The house is warm, and very different to what I’d expected from the exterior. It’s almost completely open-plan, all white walls, high ceilings, and huge windows letting in the grey afternoon light. The tidiness strikes me. Chairs are neatly stowed under the long rectangular table; dishes are stacked in piles according to size on the island. The only clutter discernible is a magazine rack, which overflows with newspapers and current affairs publications.

  ‘Cleaner comes on Fridays,’ he says, catching me looking around. ‘Best money I spend.’

  ‘It’s a lovely house,’ I say, following him into the kitchen.

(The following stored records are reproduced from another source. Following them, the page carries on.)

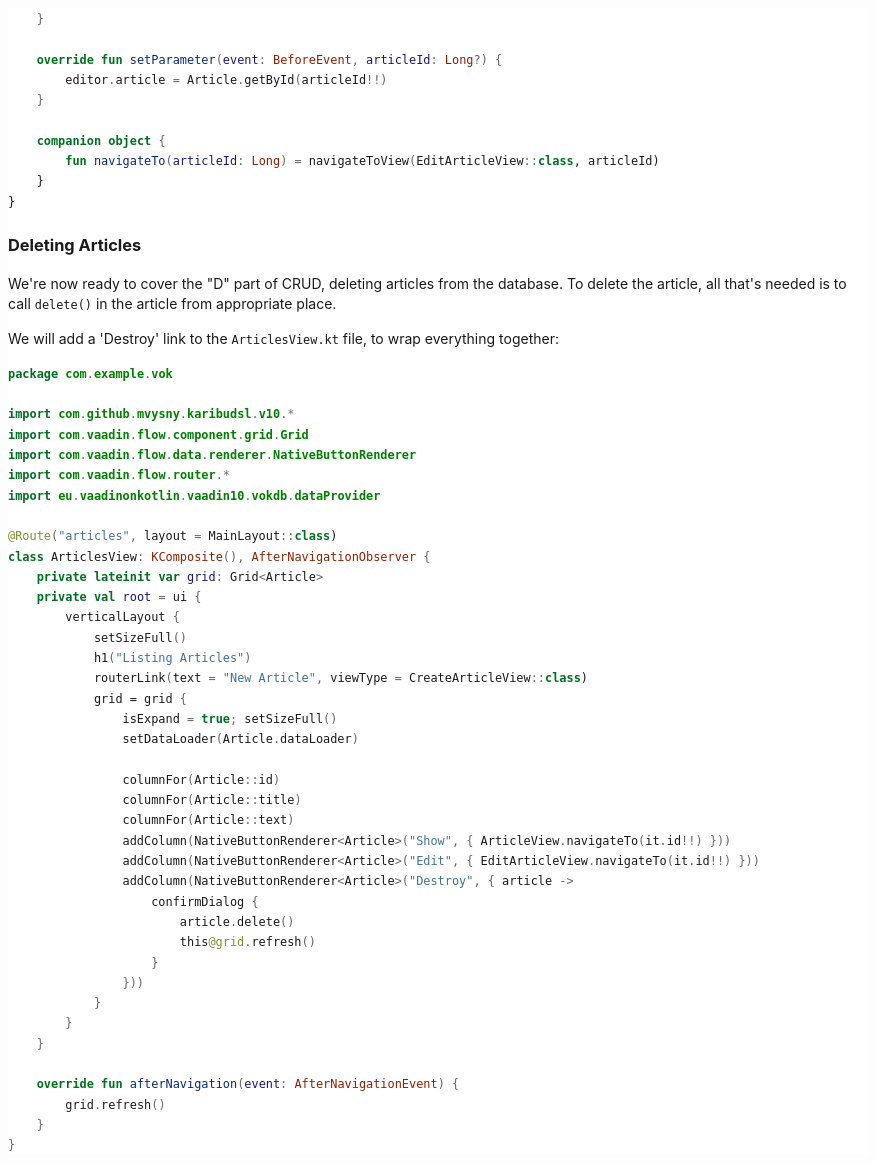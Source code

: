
 ```kotlin
    }

    override fun setParameter(event: BeforeEvent, articleId: Long?) {
        editor.article = Article.getById(articleId!!)
    }

    companion object {
        fun navigateTo(articleId: Long) = navigateToView(EditArticleView::class, articleId)
    }
}
```

### Deleting Articles

We're now ready to cover the "D" part of CRUD, deleting articles from the database. To delete the article, all that's
needed is to call `delete()` in the article from appropriate place.

We will add a 'Destroy' link to the `ArticlesView.kt` file, to wrap everything together:

```kotlin
package com.example.vok

import com.github.mvysny.karibudsl.v10.*
import com.vaadin.flow.component.grid.Grid
import com.vaadin.flow.data.renderer.NativeButtonRenderer
import com.vaadin.flow.router.*
import eu.vaadinonkotlin.vaadin10.vokdb.dataProvider

@Route("articles", layout = MainLayout::class)
class ArticlesView: KComposite(), AfterNavigationObserver {
    private lateinit var grid: Grid<Article>
    private val root = ui {
        verticalLayout {
            setSizeFull()
            h1("Listing Articles")
            routerLink(text = "New Article", viewType = CreateArticleView::class)
            grid = grid {
                isExpand = true; setSizeFull()
                setDataLoader(Article.dataLoader)

                columnFor(Article::id)
                columnFor(Article::title)
                columnFor(Article::text)
                addColumn(NativeButtonRenderer<Article>("Show", { ArticleView.navigateTo(it.id!!) }))
                addColumn(NativeButtonRenderer<Article>("Edit", { EditArticleView.navigateTo(it.id!!) }))
                addColumn(NativeButtonRenderer<Article>("Destroy", { article ->
                    confirmDialog {
                        article.delete()
                        this@grid.refresh()
                    }
                }))
            }
        }
    }

    override fun afterNavigation(event: AfterNavigationEvent) {
        grid.refresh()
    }
}
```
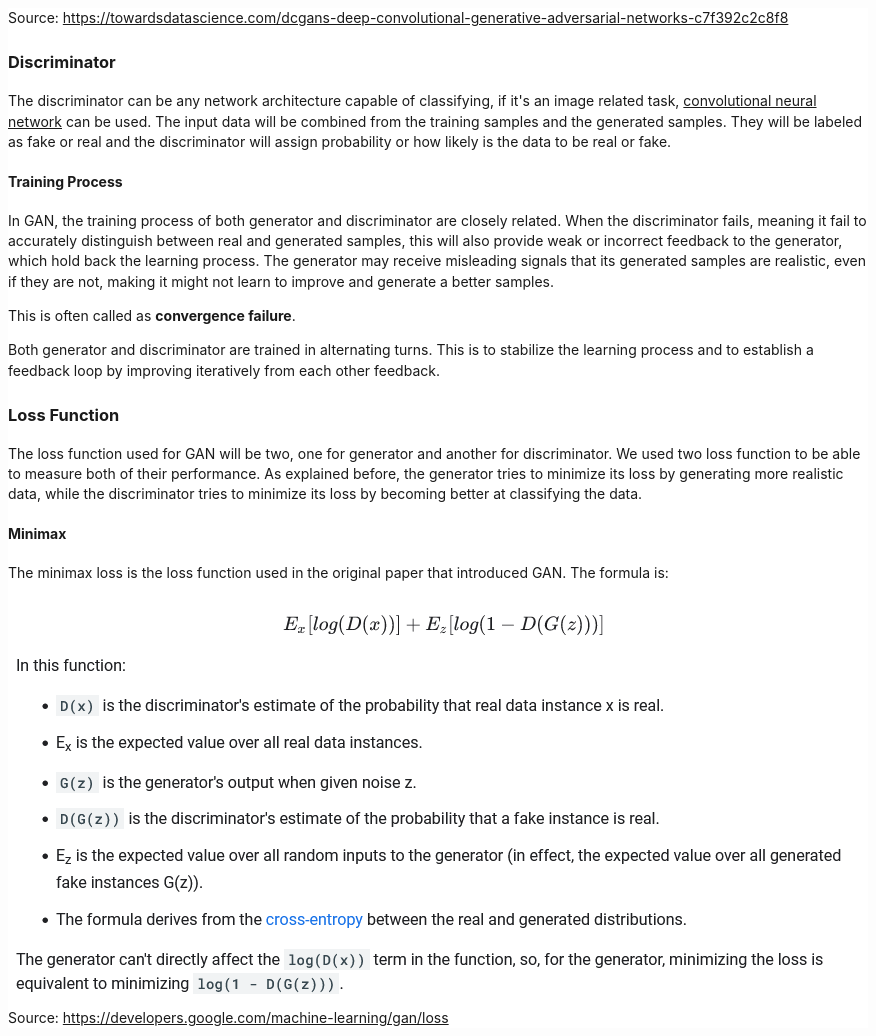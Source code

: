 Source: https://towardsdatascience.com/dcgans-deep-convolutional-generative-adversarial-networks-c7f392c2c8f8

### Discriminator

The discriminator can be any network architecture capable of classifying, if it's an image related task, [convolutional neural network](/cs-notes/deep-learning/cnn) can be used. The input data will be combined from the training samples and the generated samples. They will be labeled as fake or real and the discriminator will assign probability or how likely is the data to be real or fake.

#### Training Process

In GAN, the training process of both generator and discriminator are closely related. When the discriminator fails, meaning it fail to accurately distinguish between real and generated samples, this will also provide weak or incorrect feedback to the generator, which hold back the learning process. The generator may receive misleading signals that its generated samples are realistic, even if they are not, making it might not learn to improve and generate a better samples.

This is often called as **convergence failure**.

Both generator and discriminator are trained in alternating turns. This is to stabilize the learning process and to establish a feedback loop by improving iteratively from each other feedback.

### Loss Function

The loss function used for GAN will be two, one for generator and another for discriminator. We used two loss function to be able to measure both of their performance. As explained before, the generator tries to minimize its loss by generating more realistic data, while the discriminator tries to minimize its loss by becoming better at classifying the data.

#### Minimax

The minimax loss is the loss function used in the original paper that introduced GAN. The formula is:

![Minimax loss function formula](./minimax-loss.png)  
Source: https://developers.google.com/machine-learning/gan/loss
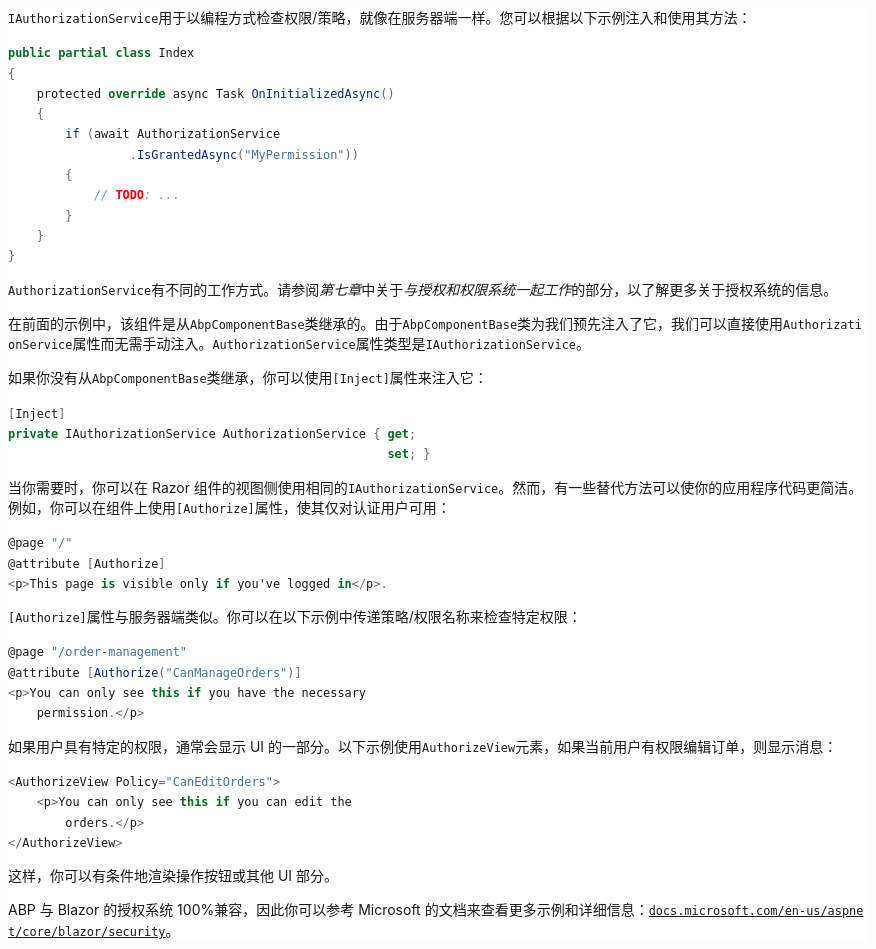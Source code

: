 `IAuthorizationService`用于以编程方式检查权限/策略，就像在服务器端一样。您可以根据以下示例注入和使用其方法：

```cs
public partial class Index
{
    protected override async Task OnInitializedAsync()
    {
        if (await AuthorizationService
                 .IsGrantedAsync("MyPermission"))
        {
            // TODO: ...
        }
    }
}
```

`AuthorizationService`有不同的工作方式。请参阅*第七章*中关于*与授权和权限系统一起工作*的部分，以了解更多关于授权系统的信息。

在前面的示例中，该组件是从`AbpComponentBase`类继承的。由于`AbpComponentBase`类为我们预先注入了它，我们可以直接使用`AuthorizationService`属性而无需手动注入。`AuthorizationService`属性类型是`IAuthorizationService`。

如果你没有从`AbpComponentBase`类继承，你可以使用`[Inject]`属性来注入它：

```cs
[Inject]
private IAuthorizationService AuthorizationService { get;
                                                     set; }
```

当你需要时，你可以在 Razor 组件的视图侧使用相同的`IAuthorizationService`。然而，有一些替代方法可以使你的应用程序代码更简洁。例如，你可以在组件上使用`[Authorize]`属性，使其仅对认证用户可用：

```cs
@page "/"
@attribute [Authorize]
<p>This page is visible only if you've logged in</p>.
```

`[Authorize]`属性与服务器端类似。你可以在以下示例中传递策略/权限名称来检查特定权限：

```cs
@page "/order-management"
@attribute [Authorize("CanManageOrders")]
<p>You can only see this if you have the necessary
    permission.</p>
```

如果用户具有特定的权限，通常会显示 UI 的一部分。以下示例使用`AuthorizeView`元素，如果当前用户有权限编辑订单，则显示消息：

```cs
<AuthorizeView Policy="CanEditOrders">
    <p>You can only see this if you can edit the 
        orders.</p>
</AuthorizeView>
```

这样，你可以有条件地渲染操作按钮或其他 UI 部分。

ABP 与 Blazor 的授权系统 100%兼容，因此你可以参考 Microsoft 的文档来查看更多示例和详细信息：[`docs.microsoft.com/en-us/aspnet/core/blazor/security`](https://docs.microsoft.com/en-us/aspnet/core/blazor/security)。
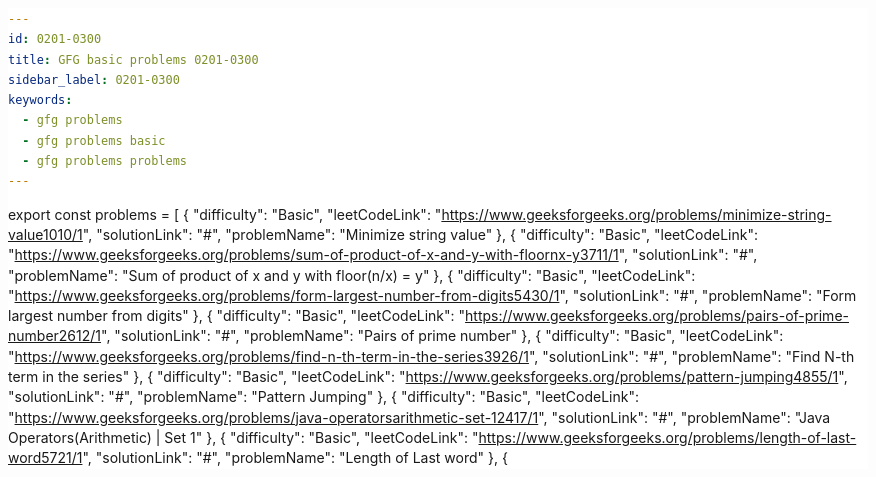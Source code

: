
 ```yaml
---
id: 0201-0300
title: GFG basic problems 0201-0300
sidebar_label: 0201-0300
keywords:
  - gfg problems
  - gfg problems basic
  - gfg problems problems
---
```



export const problems = [
  {
    "difficulty": "Basic",
    "leetCodeLink": "https://www.geeksforgeeks.org/problems/minimize-string-value1010/1",
    "solutionLink": "#",
    "problemName": "Minimize string value"
  },
  {
    "difficulty": "Basic",
    "leetCodeLink": "https://www.geeksforgeeks.org/problems/sum-of-product-of-x-and-y-with-floornx-y3711/1",
    "solutionLink": "#",
    "problemName": "Sum of product of x and y with floor(n/x) = y"
  },
  {
    "difficulty": "Basic",
    "leetCodeLink": "https://www.geeksforgeeks.org/problems/form-largest-number-from-digits5430/1",
    "solutionLink": "#",
    "problemName": "Form largest number from digits"
  },
  {
    "difficulty": "Basic",
    "leetCodeLink": "https://www.geeksforgeeks.org/problems/pairs-of-prime-number2612/1",
    "solutionLink": "#",
    "problemName": "Pairs of prime number"
  },
  {
    "difficulty": "Basic",
    "leetCodeLink": "https://www.geeksforgeeks.org/problems/find-n-th-term-in-the-series3926/1",
    "solutionLink": "#",
    "problemName": "Find N-th term in the series"
  },
  {
    "difficulty": "Basic",
    "leetCodeLink": "https://www.geeksforgeeks.org/problems/pattern-jumping4855/1",
    "solutionLink": "#",
    "problemName": "Pattern Jumping"
  },
  {
    "difficulty": "Basic",
    "leetCodeLink": "https://www.geeksforgeeks.org/problems/java-operatorsarithmetic-set-12417/1",
    "solutionLink": "#",
    "problemName": "Java Operators(Arithmetic) | Set 1"
  },
  {
    "difficulty": "Basic",
    "leetCodeLink": "https://www.geeksforgeeks.org/problems/length-of-last-word5721/1",
    "solutionLink": "#",
    "problemName": "Length of Last word"
  },
  {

  Adam splashes water into a tall glass vase, then dunks the whole bunch of flowers into it. ‘Thanks. I’m happy with it.’ He peers into the oven. ‘Just as well, because I’ll never be able to move now, not with the way things are going.’ He uses a tea towel to remove the square ovenproof dish. ‘They couldn’t give me enough money when I did the renovations.’ He blows on his fingers. ‘Throwing it at me, at everyone. The fools.’ The square dish is placed on the table beside another similar one. ‘Now look at them. Bastards.’

  My new coat is too warm for indoors. Soft, navy, and a blend of cashmere and wool, it will suit winter either here or in New York. I fold it over my arms and put my bag on the floor.

  Adam pulls a chair out. ‘Sorry, Eva. Sit, sit.’ Then he whisks my coat out to the hall, hanging it on an industrial-looking piece of metal studded with coat hooks.

  I am like a novice on a nervous first date. Adam asked me over for lunch with a couple of his friends. Instinctively, my first reaction was to refuse, but I’m rarely asked anywhere, and this past week has been particularly quiet. Maude is hosting her own party today, a bridge gathering for four. Cards were piled neatly on the felted bridge table when I called down to her this morning. She shuffled across the floor to me, her slippers making swooshing sounds in the quiet room. On the sideboard, the radio played a roundup of the week’s events.

  ‘Stay and join us, Eva,’ she’d said, as I dried the few dishes stacked in the kitchen and took out her bin. ‘You’d be very welcome.’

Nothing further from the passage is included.